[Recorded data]
=== Section Start ===
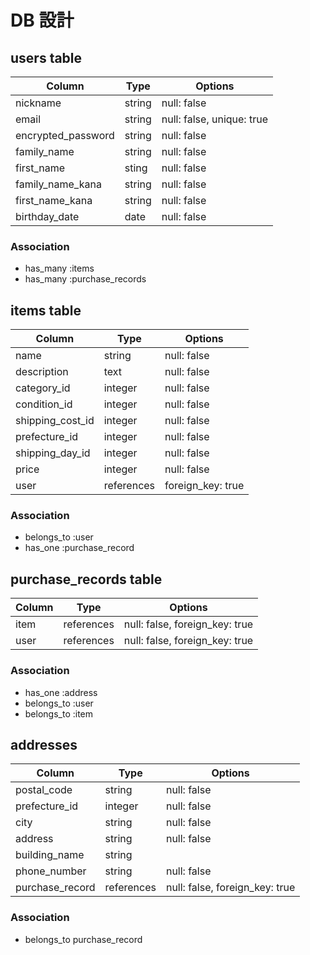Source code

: # DB 設計

## users table

| Column             | Type                | Options                              |
|--------------------|---------------------|--------------------------------------|
| nickname           | string              | null: false                          |
| email              | string              | null: false, unique: true            |
| encrypted_password | string              | null: false                          |
| family_name        | string              | null: false                          |
| first_name         | sting               | null: false                          |
| family_name_kana   | string              | null: false                          |
| first_name_kana    | string              | null: false                          |
| birthday_date      | date                | null: false                          |


### Association

* has_many :items  
* has_many :purchase_records

## items table

| Column             | Type                | Options                              |
|--------------------|---------------------|--------------------------------------|
| name               | string              | null: false                          |
| description        | text                | null: false                          |
| category_id        | integer             | null: false                          |
| condition_id       | integer             | null: false                          |
| shipping_cost_id   | integer             | null: false                          |
| prefecture_id      | integer             | null: false                          |
| shipping_day_id    | integer             | null: false                          |
| price              | integer             | null: false                          |
| user               | references          | foreign_key: true                    |


### Association

* belongs_to :user
* has_one :purchase_record

## purchase_records table

| Column             | Type                | Options                              |
|--------------------|---------------------|--------------------------------------|
| item               | references          | null: false, foreign_key: true       |
| user               | references          | null: false, foreign_key: true       |


### Association

* has_one :address
* belongs_to :user
* belongs_to :item


## addresses

| Column             | Type                | Options                              |
|--------------------|---------------------|--------------------------------------|
| postal_code        | string              | null: false                          |
| prefecture_id      | integer             | null: false                          |
| city               | string              | null: false                          |
| address            | string              | null: false                          |
| building_name      | string              |                                      |
| phone_number       | string              | null: false                          |
| purchase_record    | references          | null: false, foreign_key: true       |

### Association

* belongs_to purchase_record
=== Section End ===
> _WHAT THE TASK REQUIRES_
An exact copy of the records above is required, leaving out the pictures.

> _RESULT BELOW_
Source code

: # DB 設計

## users table

| Column             | Type                | Options                              |
|--------------------|---------------------|--------------------------------------|
| nickname           | string              | null: false                          |
| email              | string              | null: false, unique: true            |
| encrypted_password | string              | null: false                          |
| family_name        | string              | null: false                          |
| first_name         | sting               | null: false                          |
| family_name_kana   | string              | null: false                          |
| first_name_kana    | string              | null: false                          |
| birthday_date      | date                | null: false                          |


### Association

* has_many :items  
* has_many :purchase_records

## items table

| Column             | Type                | Options                              |
|--------------------|---------------------|--------------------------------------|
| name               | string              | null: false                          |
| description        | text                | null: false                          |
| category_id        | integer             | null: false                          |
| condition_id       | integer             | null: false                          |
| shipping_cost_id   | integer             | null: false                          |
| prefecture_id      | integer             | null: false                          |
| shipping_day_id    | integer             | null: false                          |
| price              | integer             | null: false                          |
| user               | references          | foreign_key: true                    |


### Association

* belongs_to :user
* has_one :purchase_record

## purchase_records table

| Column             | Type                | Options                              |
|--------------------|---------------------|--------------------------------------|
| item               | references          | null: false, foreign_key: true       |
| user               | references          | null: false, foreign_key: true       |


### Association

* has_one :address
* belongs_to :user
* belongs_to :item


## addresses

| Column             | Type                | Options                              |
|--------------------|---------------------|--------------------------------------|
| postal_code        | string              | null: false                          |
| prefecture_id      | integer             | null: false                          |
| city               | string              | null: false                          |
| address            | string              | null: false                          |
| building_name      | string              |                                      |
| phone_number       | string              | null: false                          |
| purchase_record    | references          | null: false, foreign_key: true       |

### Association

* belongs_to purchase_record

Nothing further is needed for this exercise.